When thinking about truth-telling and considering other people’s sin, failings and misgivings, I am still reminded of Paul’s words:
“Therefore, any one of you who judges is without excuse. For when you judge another, you condemn yourself, since you, the judge, do the same things. We know that God’s judgment on those who do such things is based on the truth. Do you really think—anyone of you who judges those who do such things yet do the same—that you will escape God’s judgment? Or do you despise the riches of His kindness, restraint, and patience, not recognizing that God’s kindness is intended to lead you to repentance?” (Romans 2:1-4)
The kindness, restraint and patience of God is what leads us to repentance…his kindness not his condemnation…his restraint not his readiness to condemn…his patience not his punitive posture…his kindness…his kindness.
His love draws us into him, not an unhealthy fear of him. We tremble at his feet in gratefulness bound up in humility, not because we are smitten by his wrathful vengeance that longs to cast us into the pit of hell, but because he loves us so much he would rather die for us than destroy us.
Why do I believe this to be true? Because it’s what happened when God put on flesh and made his dwelling among us. Jesus didn’t run off sinners. They drew near to him (Luke 15:1-2; Matthew 11:19). The only folks he ran off were the religious or those who eventually couldn’t get on board with the teachings (see John 6). Sinners seemed to be drawn to Jesus because he offered a different brand of hospitality and holiness. Jesus’ love was so holy, so “set-apart” that it stood in contrast as an alternative form of piety far different from the so-called holiness and piety of the religious leaders. Jesus loved with a “holy love,” one capable of offering compassion to the condemned by extending the welcome of God, a welcome so drenched in love and grace that it turned sinners into saints.
It is the kind of love I finally awakened to after years of drunken and drug-filled nights and failed relationships laced with outbursts of verbal abuse, manic depression and a whole host of other sins too long to keep anyone’s interest. Oh, don’t get me wrong, I’m still a raging machine of a mess, but Jesus hasn’t run me off. He still welcomes me and because of his holy love, I am changed day-by-day by his Spirit. Or so I hope.
So when considering another person’s lifestyle or values system or behavior that runs contrary to my own, or strays from what I believe is God’s best, I am reminded that in light of my own sin and the welcome I’ve received by King Jesus, my job is simple: to live my life in such a way that Jesus gets a fair shot with every one else.
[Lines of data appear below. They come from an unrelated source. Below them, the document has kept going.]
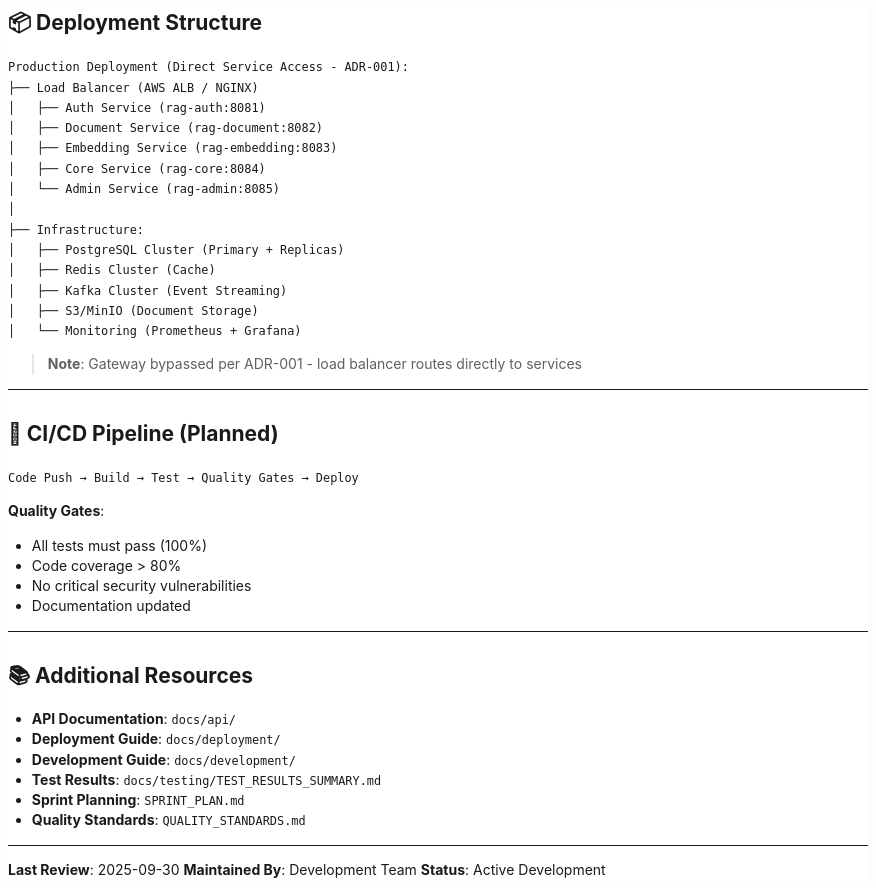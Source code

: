 
## 📦 **Deployment Structure**

```
Production Deployment (Direct Service Access - ADR-001):
├── Load Balancer (AWS ALB / NGINX)
│   ├── Auth Service (rag-auth:8081)
│   ├── Document Service (rag-document:8082)
│   ├── Embedding Service (rag-embedding:8083)
│   ├── Core Service (rag-core:8084)
│   └── Admin Service (rag-admin:8085)
│
├── Infrastructure:
│   ├── PostgreSQL Cluster (Primary + Replicas)
│   ├── Redis Cluster (Cache)
│   ├── Kafka Cluster (Event Streaming)
│   ├── S3/MinIO (Document Storage)
│   └── Monitoring (Prometheus + Grafana)
```

> **Note**: Gateway bypassed per ADR-001 - load balancer routes directly to services

---

## 🔄 **CI/CD Pipeline** (Planned)

```
Code Push → Build → Test → Quality Gates → Deploy
```

**Quality Gates**:
- All tests must pass (100%)
- Code coverage > 80%
- No critical security vulnerabilities
- Documentation updated

---

## 📚 **Additional Resources**

- **API Documentation**: `docs/api/`
- **Deployment Guide**: `docs/deployment/`
- **Development Guide**: `docs/development/`
- **Test Results**: `docs/testing/TEST_RESULTS_SUMMARY.md`
- **Sprint Planning**: `SPRINT_PLAN.md`
- **Quality Standards**: `QUALITY_STANDARDS.md`

---

**Last Review**: 2025-09-30
**Maintained By**: Development Team
**Status**: Active Development
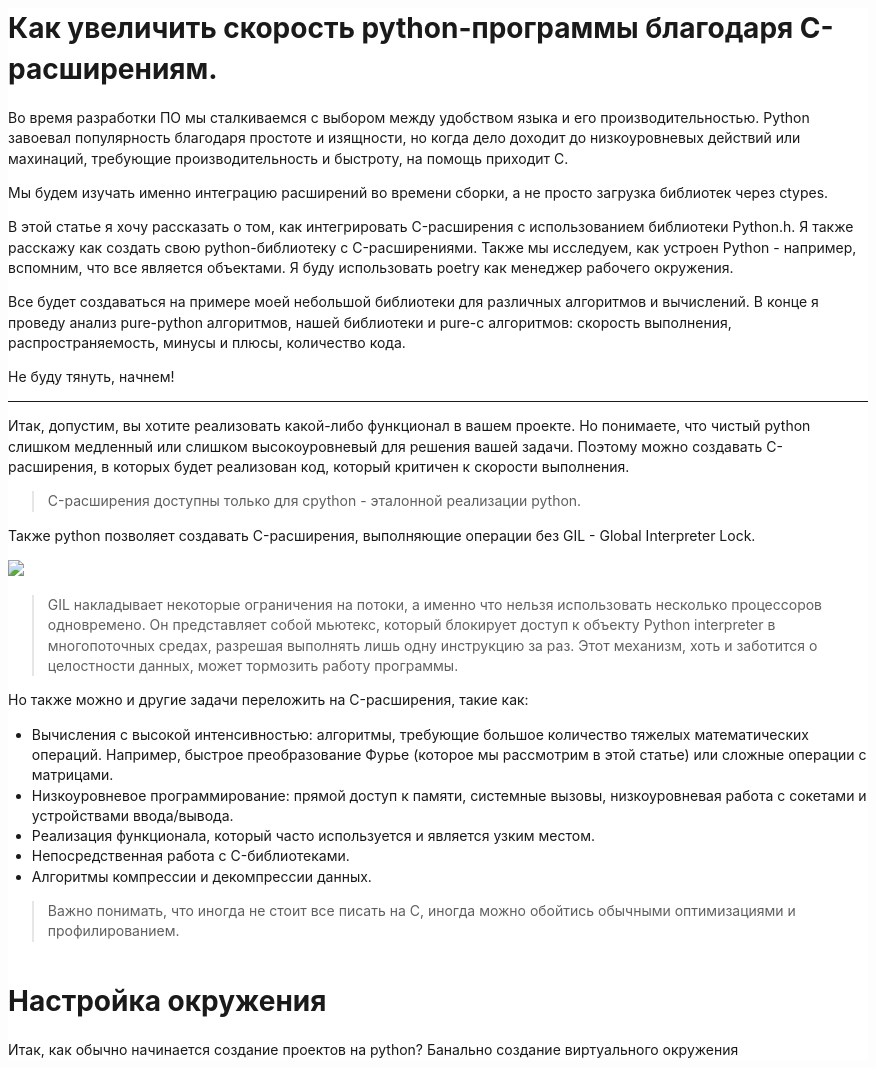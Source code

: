 # Как увеличить скорость python-программы благодаря C-расширениям.
Во время разработки ПО мы сталкиваемся с выбором между удобством языка и его производительностью. Python завоевал популярность благодаря простоте и изящности, но когда дело доходит до низкоуровневых действий или махинаций, требующие производительность и быстроту, на помощь приходит C.

Мы будем изучать именно интеграцию расширений во времени сборки, а не просто загрузка библиотек через ctypes.

В этой статье я хочу рассказать о том, как интегрировать C-расширения с использованием библиотеки Python.h. Я также расскажу как создать свою python-библиотеку с C-расширениями. Также мы исследуем, как устроен Python - например, вспомним, что все является объектами. Я буду использовать poetry как менеджер рабочего окружения.

Все будет создаваться на примере моей небольшой библиотеки для различных алгоритмов и вычислений. В конце я проведу анализ pure-python алгоритмов, нашей библиотеки и pure-c алгоритмов: скорость выполнения, распространяемость, минусы и плюсы, количество кода.

Не буду тянуть, начнем!

---

Итак, допустим, вы хотите реализовать какой-либо функционал в вашем проекте. Но понимаете, что чистый python слишком медленный или слишком высокоуровневый для решения вашей задачи. Поэтому можно создавать C-расширения, в которых будет реализован код, который критичен к скорости выполнения.

 > C-расширения доступны только для cpython - эталонной реализации python.

Также python позволяет создавать C-расширения, выполняющие операции без GIL - Global Interpreter Lock.

![](https://habrastorage.org/r/w1560/getpro/habr/post_images/186/54c/962/18654c9629e7361c85336380dd7c466d.png)

 > GIL накладывает некоторые ограничения на потоки, а именно что нельзя использовать несколько процессоров одновремено. Он представляет собой мьютекс, который блокирует доступ к объекту Python interpreter в многопоточных средах, разрешая выполнять лишь одну инструкцию за раз. Этот механизм, хоть и заботится о целостности данных, может тормозить работу программы.

Но также можно и другие задачи переложить на C-расширения, такие как:

 + Вычисления с высокой интенсивностью: алгоритмы, требующие большое количество тяжелых математических операций. Например, быстрое преобразование Фурье (которое мы рассмотрим в этой статье) или сложные операции с матрицами.
 + Низкоуровневое программирование: прямой доступ к памяти, системные вызовы, низкоуровневая работа с сокетами и устройствами ввода/вывода.
 + Реализация функционала, который часто используется и является узким местом.
 + Непосредственная работа с C-библиотеками.
 + Алгоритмы компрессии и декомпрессии данных.

 > Важно понимать, что иногда не стоит все писать на C, иногда можно обойтись обычными оптимизациями и профилированием.

# Настройка окружения
Итак, как обычно начинается создание проектов на python? Банально создание виртуального окружения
One thing I’ve come to learn from many years of missing the point is that when I do the opposite and fall into the trap of believing I am called to be some sort of defender of holiness rather than a witness of holy love, I hurt others; I look less like Jesus and more like the Pharisee. But if by some small measure of grace I listen to God’s presence within, I remember that I am merely an unworthy recipient of his holy love, and with the same grace that is saving me I am free to be gracious and welcome others as Christ continues to welcome me.
Or do you despise the riches of His kindness, restraint, and patience, not recognizing that God’s kindness is intended to lead you to repentance?
Therefore welcome one another, just as the Messiah also welcomed you, to the glory of God.